Task statement: Only the last stretch of the records is wanted: restate word for word the line with "- **Regular Users**: Can" and every line after it.

Saved entries
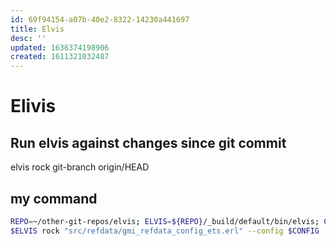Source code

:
 ```yaml
---
id: 69f94154-a07b-40e2-8322-14230a441697
title: Elvis
desc: ''
updated: 1636374198906
created: 1611321032487
---
```



# Elivis
## Run elvis against changes since git commit
elvis rock git-branch origin/HEAD


## my command
```sh
REPO=~/other-git-repos/elvis; ELVIS=${REPO}/_build/default/bin/elvis; CONFIG="${REPO}/elvis.config";
$ELVIS rock "src/refdata/gmi_refdata_config_ets.erl" --config $CONFIG
```
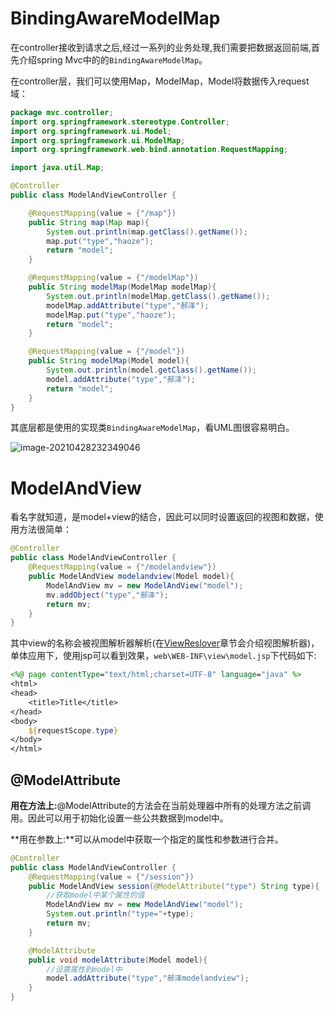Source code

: # BindingAwareModelMap

在controller接收到请求之后,经过一系列的业务处理,我们需要把数据返回前端,首先介绍spring Mvc中的的`BindingAwareModelMap`。

在controller层，我们可以使用Map，ModelMap，Model将数据传入request域：

```java
package mvc.controller;
import org.springframework.stereotype.Controller;
import org.springframework.ui.Model;
import org.springframework.ui.ModelMap;
import org.springframework.web.bind.annotation.RequestMapping;

import java.util.Map;

@Controller
public class ModelAndViewController {

	@RequestMapping(value = {"/map"})
	public String map(Map map){
		System.out.println(map.getClass().getName());
		map.put("type","haoze");
		return "model";
	}

	@RequestMapping(value = {"/modelMap"})
	public String modelMap(ModelMap modelMap){
		System.out.println(modelMap.getClass().getName());
		modelMap.addAttribute("type","郝泽");
		modelMap.put("type","haoze");
		return "model";
	}

	@RequestMapping(value = {"/model"})
	public String modelMap(Model model){
		System.out.println(model.getClass().getName());
		model.addAttribute("type","郝泽");
		return "model";
	}
}
```

其底层都是使用的实现类`BindingAwareModelMap`，看UML图很容易明白。

![image-20210428232349046](https://gitee.com/Zeebrary/PicBed/raw/master/img/image-20210428232349046.png)

# ModelAndView

看名字就知道，是model+view的结合，因此可以同时设置返回的视图和数据，使用方法很简单：

```java
@Controller
public class ModelAndViewController {
    @RequestMapping(value = {"/modelandview"})
	public ModelAndView modelandview(Model model){
		ModelAndView mv = new ModelAndView("model");
		mv.addObject("type","郝泽");
		return mv;
	}
}
```

其中view的名称会被视图解析器解析(在[ViewReslover](4_ViewReslover.md)章节会介绍视图解析器)，单体应用下，使用jsp可以看到效果，`web\WEB-INF\view\model.jsp`下代码如下:

```jsp
<%@ page contentType="text/html;charset=UTF-8" language="java" %>
<html>
<head>
    <title>Title</title>
</head>
<body>
    ${requestScope.type}
</body>
</html>

```

## **@ModelAttribute**

**用在方法上:**@ModelAttribute的方法会在当前处理器中所有的处理方法之前调用。因此可以用于初始化设置一些公共数据到model中。

**用在参数上:**可以从model中获取一个指定的属性和参数进行合并。

```java
@Controller
public class ModelAndViewController {
    @RequestMapping(value = {"/session"})
	public ModelAndView session(@ModelAttribute("type") String type){
        //获取model中某个属性的值
		ModelAndView mv = new ModelAndView("model");
		System.out.println("type="+type);
		return mv;
	}

	@ModelAttribute
	public void modelAttribute(Model model){
        //设置属性到model中
		model.addAttribute("type","郝泽modelandview");
	}
}
```

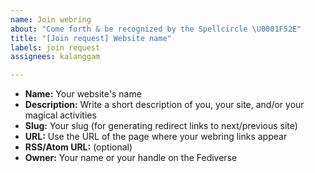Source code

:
 ```yaml
---
name: Join webring
about: "Come forth & be recognized by the Spellcircle \U0001F52E"
title: "[Join request] Website name"
labels: join request
assignees: kalanggam

---
```


+ **Name:** Your website's name
+ **Description:**  Write a short description of you, your site, and/or your magical activities
+ **Slug:** Your slug (for generating redirect links to next/previous site)
+ **URL:** Use the URL of the page where your webring links appear
+ **RSS/Atom URL:** (optional)
+ **Owner:** Your name or your handle on the Fediverse

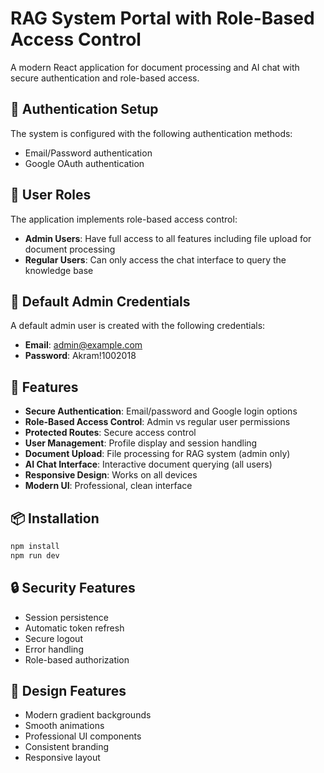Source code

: # RAG System Portal with Role-Based Access Control

A modern React application for document processing and AI chat with secure authentication and role-based access.

## 🔐 Authentication Setup

The system is configured with the following authentication methods:
- Email/Password authentication
- Google OAuth authentication

## 👤 User Roles

The application implements role-based access control:
- **Admin Users**: Have full access to all features including file upload for document processing
- **Regular Users**: Can only access the chat interface to query the knowledge base

## 🔑 Default Admin Credentials

A default admin user is created with the following credentials:
- **Email**: admin@example.com
- **Password**: Akram!1002018

## 🚀 Features

- **Secure Authentication**: Email/password and Google login options
- **Role-Based Access Control**: Admin vs regular user permissions
- **Protected Routes**: Secure access control
- **User Management**: Profile display and session handling
- **Document Upload**: File processing for RAG system (admin only)
- **AI Chat Interface**: Interactive document querying (all users)
- **Responsive Design**: Works on all devices
- **Modern UI**: Professional, clean interface

## 📦 Installation

```bash
npm install
npm run dev
```

## 🔒 Security Features

- Session persistence
- Automatic token refresh
- Secure logout
- Error handling
- Role-based authorization

## 🎨 Design Features

- Modern gradient backgrounds
- Smooth animations
- Professional UI components
- Consistent branding
- Responsive layout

Exercise solution:
- **Regular Users**: Can only access the chat interface to query the knowledge base

## 🔑 Default Admin Credentials

A default admin user is created with the following credentials:
- **Email**: admin@example.com
- **Password**: Akram!1002018

## 🚀 Features

- **Secure Authentication**: Email/password and Google login options
- **Role-Based Access Control**: Admin vs regular user permissions
- **Protected Routes**: Secure access control
- **User Management**: Profile display and session handling
- **Document Upload**: File processing for RAG system (admin only)
- **AI Chat Interface**: Interactive document querying (all users)
- **Responsive Design**: Works on all devices
- **Modern UI**: Professional, clean interface

## 📦 Installation

```bash
npm install
npm run dev
```

## 🔒 Security Features

- Session persistence
- Automatic token refresh
- Secure logout
- Error handling
- Role-based authorization

## 🎨 Design Features

- Modern gradient backgrounds
- Smooth animations
- Professional UI components
- Consistent branding
- Responsive layout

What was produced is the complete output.